### DATA EXTRACT

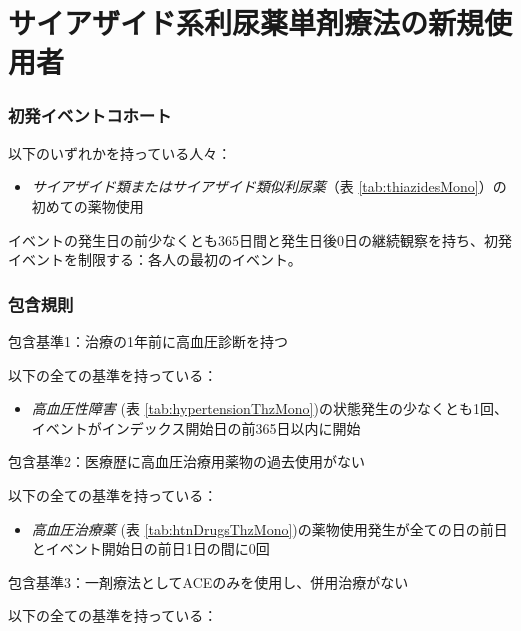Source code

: \documentclass[
  11pt]{book}
\providecommand{\tightlist}{%
  \setlength{\itemsep}{0pt}\setlength{\parskip}{0pt}}
\theoremstyle{definition}
\theoremstyle{definition}
\theoremstyle{definition}
\theoremstyle{definition}
\theoremstyle{remark}
\begin{document}
\section{サイアザイド系利尿薬単剤療法の新規使用者}\label{ThiazidesMono}

\subsubsection*{初発イベントコホート}\label{ux521dux767aux30a4ux30d9ux30f3ux30c8ux30b3ux30dbux30fcux30c8-1}

以下のいずれかを持っている人々：

\begin{itemize}
\tightlist
\item
  \emph{サイアザイド類またはサイアザイド類似利尿薬}（表 \ref{tab:thiazidesMono}）の初めての薬物使用
\end{itemize}

イベントの発生日の前少なくとも365日間と発生日後0日の継続観察を持ち、初発イベントを制限する：各人の最初のイベント。

\subsubsection*{包含規則}\label{ux5305ux542bux898fux5247}

包含基準1：治療の1年前に高血圧診断を持つ

以下の全ての基準を持っている：

\begin{itemize}
\tightlist
\item
  \emph{高血圧性障害} (表 \ref{tab:hypertensionThzMono})の状態発生の少なくとも1回、イベントがインデックス開始日の前365日以内に開始
\end{itemize}

包含基準2：医療歴に高血圧治療用薬物の過去使用がない

以下の全ての基準を持っている：

\begin{itemize}
\tightlist
\item
  \emph{高血圧治療薬} (表 \ref{tab:htnDrugsThzMono})の薬物使用発生が全ての日の前日とイベント開始日の前日1日の間に0回
\end{itemize}

包含基準3：一剤療法としてACEのみを使用し、併用治療がない

以下の全ての基準を持っている：
\end{document}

######

• _GOAL OF THE EXERCISE_: Which of the lines in the data contain the string "subsubsection"? Return each one.

• _THE ANSWER_:
\subsubsection*{初発イベントコホート}\label{ux521dux767aux30a4ux30d9ux30f3ux30c8ux30b3ux30dbux30fcux30c8-1}
\subsubsection*{包含規則}\label{ux5305ux542bux898fux5247}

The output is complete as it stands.